Chapter 16- Public Finances: Expenditures and Taxes

Government and the Circular Flow

Flows in Circular Model Flow

  • Flows (1) & (2): Businesses pay for resources (wages, rent, interest, profit) provided by households.

  • Flows (3) & (4): Households spend money on goods/services produced by businesses.

Government in the Economy

  • Flows (5) & (6): Government buys products (paper, computers, military equipment) from businesses.

  • Flows (7) & (8): Government hires workers (teachers, police, military, etc.).

Government Revenue & Spending

  • Flows (9) & (10): Government provides goods/services to households and businesses.

  • Flows (11) & (12): Money flows to the government through:

    • Taxes (income, payroll, sales taxes).

    • Borrowing (loans, bonds).

    • Proprietary income (government-run businesses like state lotteries).

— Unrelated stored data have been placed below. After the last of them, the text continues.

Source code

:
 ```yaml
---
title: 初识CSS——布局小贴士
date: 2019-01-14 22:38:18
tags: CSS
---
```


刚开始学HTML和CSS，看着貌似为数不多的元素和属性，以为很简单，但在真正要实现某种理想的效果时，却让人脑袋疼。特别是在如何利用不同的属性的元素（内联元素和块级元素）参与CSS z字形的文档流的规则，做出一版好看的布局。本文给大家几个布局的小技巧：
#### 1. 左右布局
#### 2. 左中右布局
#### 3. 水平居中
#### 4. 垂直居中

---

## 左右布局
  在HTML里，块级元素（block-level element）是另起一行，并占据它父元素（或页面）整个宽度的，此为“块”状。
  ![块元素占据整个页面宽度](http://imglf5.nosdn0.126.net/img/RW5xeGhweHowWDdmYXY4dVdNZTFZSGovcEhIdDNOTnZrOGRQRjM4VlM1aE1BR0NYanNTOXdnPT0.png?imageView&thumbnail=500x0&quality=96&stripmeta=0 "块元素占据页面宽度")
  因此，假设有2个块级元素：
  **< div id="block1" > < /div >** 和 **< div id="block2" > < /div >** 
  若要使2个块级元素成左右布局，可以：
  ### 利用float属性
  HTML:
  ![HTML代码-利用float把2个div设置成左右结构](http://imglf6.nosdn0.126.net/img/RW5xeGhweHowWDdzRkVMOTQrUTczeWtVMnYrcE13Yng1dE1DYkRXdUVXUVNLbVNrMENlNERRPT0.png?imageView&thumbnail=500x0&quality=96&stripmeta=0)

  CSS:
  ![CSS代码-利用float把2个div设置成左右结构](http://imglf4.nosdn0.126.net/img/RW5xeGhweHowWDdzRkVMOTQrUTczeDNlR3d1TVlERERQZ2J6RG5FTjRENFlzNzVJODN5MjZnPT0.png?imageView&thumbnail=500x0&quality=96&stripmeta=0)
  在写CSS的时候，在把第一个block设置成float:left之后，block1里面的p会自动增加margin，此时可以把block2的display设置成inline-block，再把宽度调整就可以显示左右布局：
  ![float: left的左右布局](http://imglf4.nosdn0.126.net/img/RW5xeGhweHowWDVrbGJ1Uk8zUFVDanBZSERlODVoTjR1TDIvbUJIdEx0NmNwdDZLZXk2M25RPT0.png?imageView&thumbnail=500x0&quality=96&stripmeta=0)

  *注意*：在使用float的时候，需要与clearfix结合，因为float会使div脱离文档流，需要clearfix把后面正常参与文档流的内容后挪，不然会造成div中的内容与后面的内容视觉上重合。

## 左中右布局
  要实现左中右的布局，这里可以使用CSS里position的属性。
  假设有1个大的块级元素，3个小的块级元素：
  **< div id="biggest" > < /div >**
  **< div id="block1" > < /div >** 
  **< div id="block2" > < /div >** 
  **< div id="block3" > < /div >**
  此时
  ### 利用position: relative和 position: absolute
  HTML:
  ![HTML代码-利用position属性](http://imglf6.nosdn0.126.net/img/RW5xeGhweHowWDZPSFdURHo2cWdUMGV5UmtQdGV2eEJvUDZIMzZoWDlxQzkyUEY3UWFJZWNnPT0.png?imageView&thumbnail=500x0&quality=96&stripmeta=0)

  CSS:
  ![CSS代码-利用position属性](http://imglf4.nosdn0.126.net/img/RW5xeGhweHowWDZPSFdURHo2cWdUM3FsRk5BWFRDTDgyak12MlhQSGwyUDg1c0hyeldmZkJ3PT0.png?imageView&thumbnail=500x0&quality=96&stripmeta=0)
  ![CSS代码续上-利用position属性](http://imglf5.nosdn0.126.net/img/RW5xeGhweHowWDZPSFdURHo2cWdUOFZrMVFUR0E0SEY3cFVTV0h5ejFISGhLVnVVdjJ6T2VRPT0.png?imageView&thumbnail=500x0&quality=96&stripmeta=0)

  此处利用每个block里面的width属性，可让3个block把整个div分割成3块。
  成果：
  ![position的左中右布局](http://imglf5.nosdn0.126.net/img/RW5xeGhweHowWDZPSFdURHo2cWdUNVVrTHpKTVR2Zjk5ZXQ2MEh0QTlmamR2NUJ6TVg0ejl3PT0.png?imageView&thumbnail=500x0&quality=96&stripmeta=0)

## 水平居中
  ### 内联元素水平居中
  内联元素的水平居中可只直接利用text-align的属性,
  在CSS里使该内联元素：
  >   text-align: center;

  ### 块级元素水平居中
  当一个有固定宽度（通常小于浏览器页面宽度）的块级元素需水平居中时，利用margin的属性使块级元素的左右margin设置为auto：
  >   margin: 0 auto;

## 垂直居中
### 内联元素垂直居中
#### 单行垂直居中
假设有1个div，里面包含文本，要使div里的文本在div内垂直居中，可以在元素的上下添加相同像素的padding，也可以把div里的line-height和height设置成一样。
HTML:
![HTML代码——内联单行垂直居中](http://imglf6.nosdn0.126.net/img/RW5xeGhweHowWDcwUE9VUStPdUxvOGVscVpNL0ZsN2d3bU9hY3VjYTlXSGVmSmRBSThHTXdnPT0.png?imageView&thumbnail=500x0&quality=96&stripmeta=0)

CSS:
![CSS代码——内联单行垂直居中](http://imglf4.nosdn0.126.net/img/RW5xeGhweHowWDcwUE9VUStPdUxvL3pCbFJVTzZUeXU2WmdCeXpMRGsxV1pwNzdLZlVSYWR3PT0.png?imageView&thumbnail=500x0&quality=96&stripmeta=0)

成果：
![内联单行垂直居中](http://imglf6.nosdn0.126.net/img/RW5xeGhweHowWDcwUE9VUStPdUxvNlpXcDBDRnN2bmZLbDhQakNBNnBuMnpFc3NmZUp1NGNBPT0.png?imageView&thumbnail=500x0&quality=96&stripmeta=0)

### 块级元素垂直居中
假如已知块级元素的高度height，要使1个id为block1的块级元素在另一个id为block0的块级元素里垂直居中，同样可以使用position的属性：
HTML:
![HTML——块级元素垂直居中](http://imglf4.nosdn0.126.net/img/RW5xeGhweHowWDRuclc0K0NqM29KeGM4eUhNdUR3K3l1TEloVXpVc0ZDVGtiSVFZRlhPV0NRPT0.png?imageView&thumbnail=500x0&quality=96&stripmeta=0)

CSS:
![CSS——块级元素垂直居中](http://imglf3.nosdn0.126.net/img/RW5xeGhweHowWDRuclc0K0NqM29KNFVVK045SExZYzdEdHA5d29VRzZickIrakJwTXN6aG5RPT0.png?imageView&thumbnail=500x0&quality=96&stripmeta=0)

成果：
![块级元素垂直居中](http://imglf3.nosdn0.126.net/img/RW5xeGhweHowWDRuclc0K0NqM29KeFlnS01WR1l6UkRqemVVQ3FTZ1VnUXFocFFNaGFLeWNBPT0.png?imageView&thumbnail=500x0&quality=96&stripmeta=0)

Net Taxes & “Taxes in Reverse”

  • Net taxes = Taxes minus transfer payments & subsidies.

  • Transfer payments: Money given to individuals (welfare, Social Security).

  • Subsidies to businesses: Government support (low-interest loans, tax breaks).

Government Finance

Government Purchases & Transfers

  • Government Purchases

    • exhaustive

    • products purchased require the use of resources

    • products purchases are part of the domestic output

    • EX: purchase of a missile requires physicists and engineer labor, as well as raw materials & other inputs

  • Transfer Payments

    • nonexhaustive

    • do not require the use of resources

    • do not create output

    • EX: social security benefits, welfare payments, veterans’ benefits, unemployment compensation

Government Revenues

  • the funds used to pay for govt purchases and transfers come from three sources: taxes, proprietary income, and funds

    • borrowed by selling bonds to the public

Govt Borrowing & Deficit Spending

  • the ability to borrow allows a govt to spend more money than it collects in tax revenues & proprietary income

    • given time period

  • useful during economic downturn because a govt can use borrowed funds to maintain high-spending levels on G, S, & transfer payments (even if tax revenues & proprietary income are falling)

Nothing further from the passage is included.